Congress shall make no law respecting an establishment of religion, or prohibiting the free exercise thereof; or abridging the freedom of speech, or of the press; or the right of the people peaceably to assemble, and to petition the Government for a redress of grievances.

This amendment is a core issue of the investigation. It’s the core issue of this inventory. Christ’s demand to "render to Caesar the things that are Caesar’s and to God the things that are God’s" (Matthew 22:21) is paraphrased here as, "Congress [(meaning Caesar)] shall make no law respecting an establishment of religion, or prohibiting the free exercise thereof". Since this is a core issue of the investigation, we’ll not restate here everything that the global covenant says about freedom of religion. Since the freedoms of (a)speech, (b)press, (c)assembly, and (d)petition are all basic property rights under the global covenant, we’ll not pretend here that we haven’t already established the Biblically sound position on these four issues. We believe this quartet of constitutional rights is implicit in the Establishment and Free Exercise Clauses, and that if we comprehend these two clauses correctly, the other four issues rationally derive therefrom. So we’ll focus exclusively here on the Establishment and Free Exercise Clauses.

Original Intent:

Prior to the War for Independence, each colony was unique with respect to religion. Some colonial governments established some specific religion as the State religion, and some colonies were more religiously tolerant and diverse.
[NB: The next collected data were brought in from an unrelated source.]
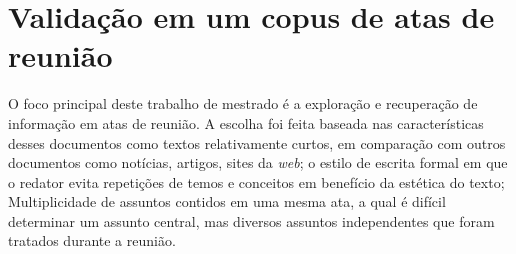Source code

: 
















\section{Validação em um copus de atas de reunião}	
\label{sec:aplicacao-sistema}

O foco principal deste trabalho de mestrado é a exploração e recuperação de informação em atas de reunião. A escolha foi feita baseada nas características desses documentos como textos relativamente curtos, em comparação com outros documentos como notícias, artigos, sites da \textit{web}; o estilo de escrita formal em que o redator evita repetições de temos e conceitos em benefício da estética do texto; Multiplicidade de assuntos contidos em uma mesma ata, a qual é difícil determinar um assunto central, mas diversos assuntos independentes que foram tratados durante a reunião.





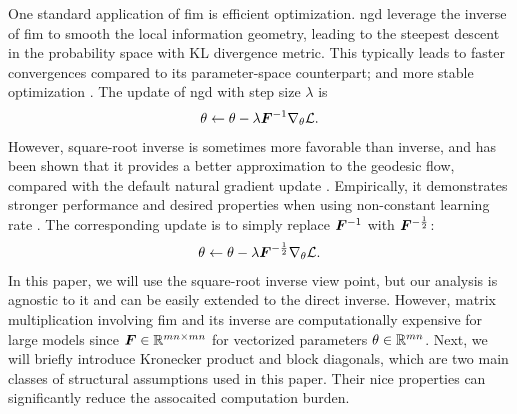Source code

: One standard application of \Gls{fim} is efficient optimization. \Gls{ngd} leverage the inverse of \gls{fim} to smooth the local information geometry, leading to the steepest descent in the probability space with KL divergence metric. This typically leads to faster convergences compared to its parameter-space counterpart; and more stable optimization \citep{martens2020new}. The update of \gls{ngd} with step size $\lambda$ is
\begin{align*}
    \theta\leftarrow \theta-\lambda {\bm{F}}^{-1}\nabla_{\theta}\mathcal{L}.
\end{align*}
However, square-root inverse is sometimes more favorable than inverse, and has been shown that it provides a better approximation to the geodesic flow, compared with the default natural gradient update \cite{yang2008principal}. Empirically, it demonstrates stronger performance and desired properties when using non-constant learning rate \citep{lin2024can, loshchilov2016sgdr, bergstra2012random,choi2019empirical}. 
The corresponding update is to simply replace ${\bm{F}}^{-1}$ with ${\bm{F}}^{-\frac{1}{2}}$:
\begin{align}
    \theta\leftarrow \theta-\lambda {\bm{F}}^{-\frac{1}{2}}\nabla_{\theta}\mathcal{L}.
\end{align}
In this paper, we will use the square-root inverse view point, but our analysis is agnostic to it and can be easily extended to the direct inverse. However, matrix multiplication involving \gls{fim} and its inverse are computationally expensive for large models since ${\bm{F}}\in\mathbb{R}^{mn\times mn}$ for vectorized parameters $\theta\in\mathbb{R}^{mn}$. Next, we will briefly introduce Kronecker product and block diagonals, which are two main classes of structural assumptions used in this paper. Their nice properties can significantly reduce the assocaited computation burden. 


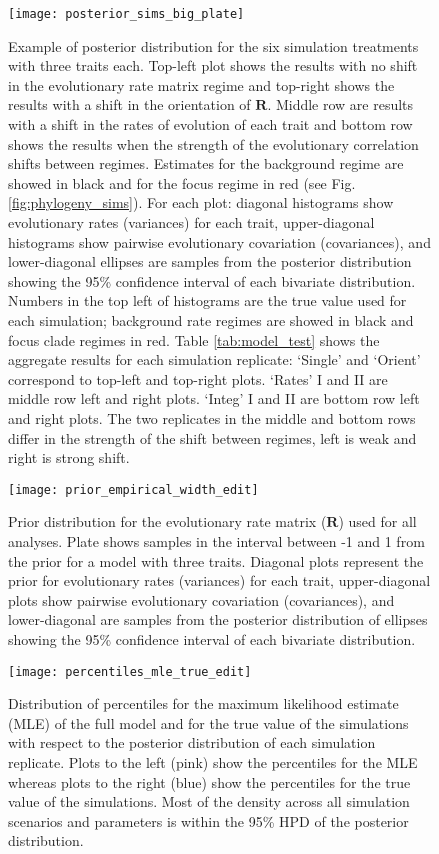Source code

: \pagebreak

\begin{figure}[h]
	\centering
	\texttt{[image: posterior\_sims\_big\_plate]}
	\caption{Example of posterior distribution for the six simulation treatments with three traits each. Top-left plot shows the results with no shift in the evolutionary rate matrix regime and top-right shows the results with a shift in the orientation of $\mathbf{R}$. Middle row are results with a shift in the rates of evolution of each trait and bottom row shows the results when the strength of the evolutionary correlation shifts between regimes. Estimates for the background regime are showed in black and for the focus regime in red (see Fig. \ref{fig:phylogeny_sims}). For each plot: diagonal histograms show evolutionary rates (variances) for each trait, upper-diagonal histograms show pairwise evolutionary covariation (covariances), and lower-diagonal ellipses are samples from the posterior distribution showing the 95\% confidence interval of each bivariate distribution. Numbers in the top left of histograms are the true value used for each simulation; background rate regimes are showed in black and focus clade regimes in red. Table \ref{tab:model_test} shows the aggregate results for each simulation replicate: `Single' and `Orient' correspond to top-left and top-right plots. `Rates' I and II are middle row left and right plots. `Integ' I and II are bottom row left and right plots. The two replicates in the middle and bottom rows differ in the strength of the shift between regimes, left is weak and right is strong shift.}
	\label{fig:posterior_sims}
\end{figure}

\pagebreak

\begin{figure}[h]
	\centering
	\texttt{[image: prior\_empirical\_width\_edit]}
	\caption{Prior distribution for the evolutionary rate matrix ($\mathbf{R}$) used for all analyses. Plate shows samples in the interval between -1 and 1 from the prior for a model with three traits. Diagonal plots represent the prior for evolutionary rates (variances) for each trait, upper-diagonal plots show pairwise evolutionary covariation (covariances), and lower-diagonal are samples from the posterior distribution of ellipses showing the 95\% confidence interval of each bivariate distribution.}
	\label{fig:prior}
\end{figure}

\pagebreak

\begin{figure}[h]
	\centering
	\texttt{[image: percentiles\_mle\_true\_edit]}
	\caption{Distribution of percentiles for the maximum likelihood estimate (MLE) of the full model and for the true value of the simulations with respect to the posterior distribution of each simulation replicate. Plots to the left (pink) show the percentiles for the MLE whereas plots to the right (blue) show the percentiles for the true value of the simulations. Most of the density across all simulation scenarios and parameters is within the 95\% HPD of the posterior distribution.}
	\label{fig:quantiles}
\end{figure}

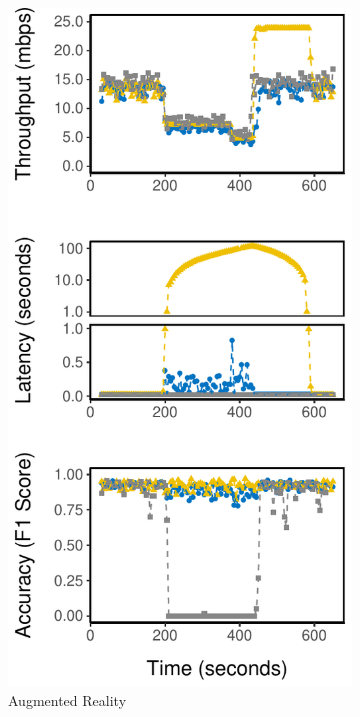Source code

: \begin{figure}[!htb]
\begin{subfigure}[t]{0.3\textwidth}
    \includegraphics[width=\textwidth]{figures/runtime-darknet-verticle.pdf}
    \caption{Augmented Reality}
    \label{fig:ar-runtime}
  \end{subfigure}
  \hfill
  \begin{subfigure}[t]{0.3\textwidth}

\end{subfigure}
\end{figure}
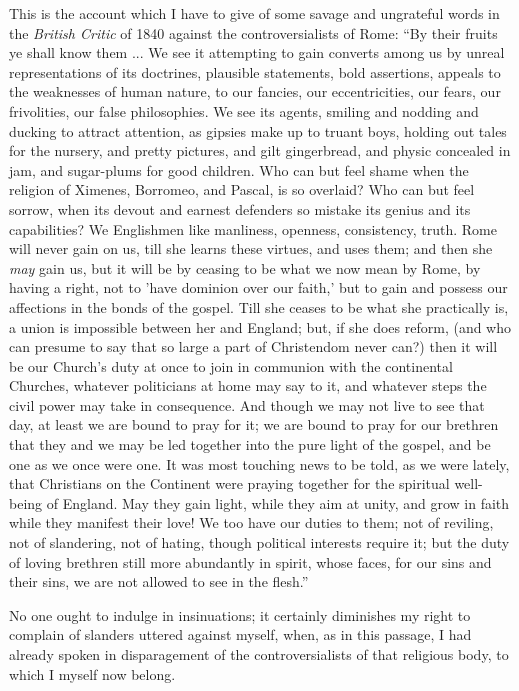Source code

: This is the account which I have to give of some savage and
ungrateful words in the \emph{British Critic} of 1840 against the
controversialists of Rome: ``By their fruits ye shall know them ...
We see it attempting to gain converts among us by unreal representations
of its doctrines, plausible statements, bold assertions, appeals to the
weaknesses of human nature, to our fancies, our eccentricities, our
fears, our frivolities, our false philosophies. We see its agents,
smiling and nodding and ducking to attract attention, as gipsies make up to truant boys, holding out tales for the nursery, and
pretty pictures, and gilt gingerbread, and physic concealed in jam, and
sugar-plums for good children. Who can but feel shame when the religion
of Ximenes, Borromeo, and Pascal, is so overlaid? Who can but feel
sorrow, when its devout and earnest defenders so mistake its genius and
its capabilities? We Englishmen like manliness, openness, consistency,
truth. Rome will never gain on us, till she learns these virtues, and
uses them; and then she \emph{may} gain us, but it will be by ceasing
to be what we now mean by Rome, by having a right, not to 'have dominion
over our faith,' but to gain and possess our affections in the bonds of
the gospel. Till she ceases to be what she practically is, a union is
impossible between her and England; but, if she does reform, (and
who can presume to say that so large a part of Christendom never can?)
then it will be our Church's duty at once to join in communion with the
continental Churches, whatever politicians at home may say to it, and
whatever steps the civil power may take in consequence. And though we
may not live to see that day, at least we are bound to pray for it; we
are bound to pray for our brethren that they and we may be led together
into the pure light of the gospel, and be one as we once were one. It
was most touching news to be told, as we were lately, that Christians on
the Continent were praying together for the spiritual well-being of
England. May they gain light, while they aim at unity, and grow in faith
while they manifest their love! We too have our duties to them; not of
reviling, not of slandering, not of hating, though political interests
require it; but the duty of loving brethren still more abundantly in
spirit, whose faces, for our sins and their sins, we are not allowed to
see in the flesh.''

No one ought to indulge in insinuations; it certainly diminishes my
right to complain of slanders uttered against myself, when, as in this
passage, I had already spoken in disparagement of the controversialists of that religious body, to which I myself now
belong.

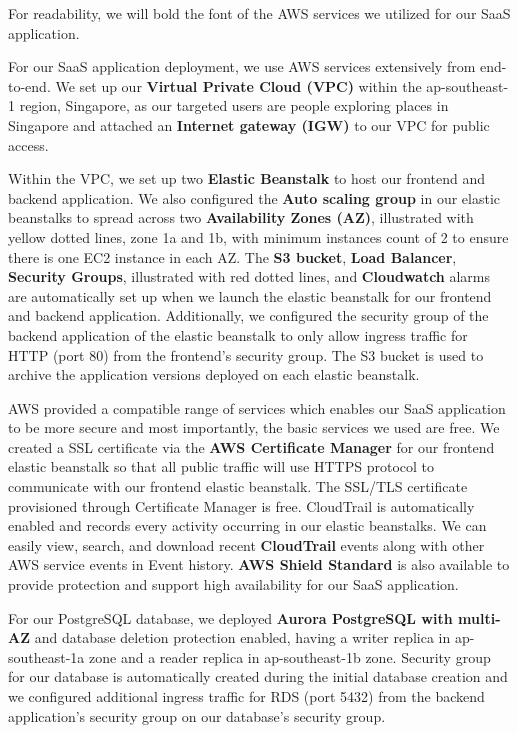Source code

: \documentclass[12pt,a4paper]{article}
\begin{document}
        For readability, we will bold the font of the AWS services we utilized for our SaaS application.

        For our SaaS application deployment, we use AWS services extensively from end-to-end. We set up our \textbf{Virtual Private Cloud (VPC)} within the ap-southeast-1 region, Singapore, as our targeted users are people exploring places in Singapore and attached an \textbf{Internet gateway (IGW)} to our VPC for public access.
        
        Within the VPC, we set up two \textbf{Elastic Beanstalk} to host our frontend and backend application. We also configured the \textbf{Auto scaling group} in our elastic beanstalks to spread across two \textbf{Availability Zones (AZ)}, illustrated with yellow dotted lines, zone 1a and 1b, with minimum instances count of 2 to ensure there is one EC2 instance in each AZ. The \textbf{S3 bucket}, \textbf{Load Balancer}, \textbf{Security Groups}, illustrated with red dotted lines, and \textbf{Cloudwatch} alarms are automatically set up when we launch the elastic beanstalk for our frontend and backend application. Additionally, we configured the security group of the backend application of the elastic beanstalk to only allow ingress traffic for HTTP (port 80) from the frontend’s security group. The S3 bucket is used to archive the application versions deployed on each elastic beanstalk.
        
        AWS provided a compatible range of services which enables our SaaS application to be more secure and most importantly, the basic services we used are free. We created a SSL certificate via the \textbf{AWS Certificate Manager} for our frontend elastic beanstalk so that all public traffic will use HTTPS protocol to communicate with our frontend elastic beanstalk. The SSL/TLS certificate provisioned through Certificate Manager is free. CloudTrail is automatically enabled and records every activity occurring in our elastic beanstalks. We can easily view, search, and download recent \textbf{CloudTrail} events along with other AWS service events in Event history. \textbf{AWS Shield Standard} is also available to provide protection and support high availability for our SaaS application. 
        
        For our PostgreSQL database, we deployed \textbf{Aurora PostgreSQL with multi-AZ} and database deletion protection enabled, having a writer replica in ap-southeast-1a zone and a  reader replica in ap-southeast-1b zone. Security group for our database is automatically created during the initial database creation and we configured additional ingress traffic for RDS (port 5432) from the backend application’s security group on our database’s security group. 
        
\end{document}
Quakers and Anabaptists were welcomed in Pennsylvania. Roman Catholics were welcomed in Maryland. Puritans and Pilgrims colonized Massachusetts, but Quakers were not welcomed there. 2 "Non-conformists" – people who did not conform to the State Church of England – colonized Pennsylvania, Maryland, and Massachusetts. In contrast, Virginia was settled primarily by conformists. The Anglican Church was the established church in Virginia, and maintenance of Virginia’s Anglican Church was enforced by Commonwealth police powers. 3 Virginia law prohibited Quakers from settling within Commonwealth territory. Its laws forced people to attend church regularly, made abandonment of the faith illegal, criminalized some types of irreverent language, forbade Roman Catholics from holding public office, and forced people to pay taxes to support the established church. Virginia’s Anglican priests were paid from the public coffers, and the colonial government regulated their teachings. 4

When the War for Independence arrived, much of this changed. For example, in 1776 the Virginia general assembly "repealed all laws penalizing heresy, apostasy, and nonconformity, then exempted all dissenters from payment of tithes in support of the established church". 5 Similar changes took place in other colonies. These were not changes that were prompted by some collective desire to eliminate religion or Christianity. These changes were prompted hugely by the recognition that there was an underlying set of principles that were common to the thirteen colonies. These principles were well expressed in the Declaration of Independence with the statement: "We hold these truths to be self-evident, that all men are created equal, that they are endowed by their Creator with certain unalienable Rights, that among these, are Life, Liberty, and the pursuit of Happiness. That, to secure these rights, Governments are instituted among Men, deriving their just Powers from the consent of the governed.". 6 This is not a repudiation of the Creator. It is open acknowledgement of the attributes with which He created us. It is totally consistent with the global covenant. It’s also consistent with the Declaration’s intellectual predecessors: some advocates of natural law philosophy and of the compact theory of government in general. 7 This movement towards de-establishing State religions that was instigated in 1776 was a collective acknowledgement by the people of the thirteen colonies that they shared these fundamental God-based beliefs in common. This movement that was alive in 1776 that manifested as these words in the Declaration, was in essence an establishment of a more fundamental religion, a religion that held these essential precepts as foundational. It was therefore the establishment of a secular religion, a religion that claimed to encompass all other religions. It was emphatically not the repudiation of all religions for the purpose of creating a secular society.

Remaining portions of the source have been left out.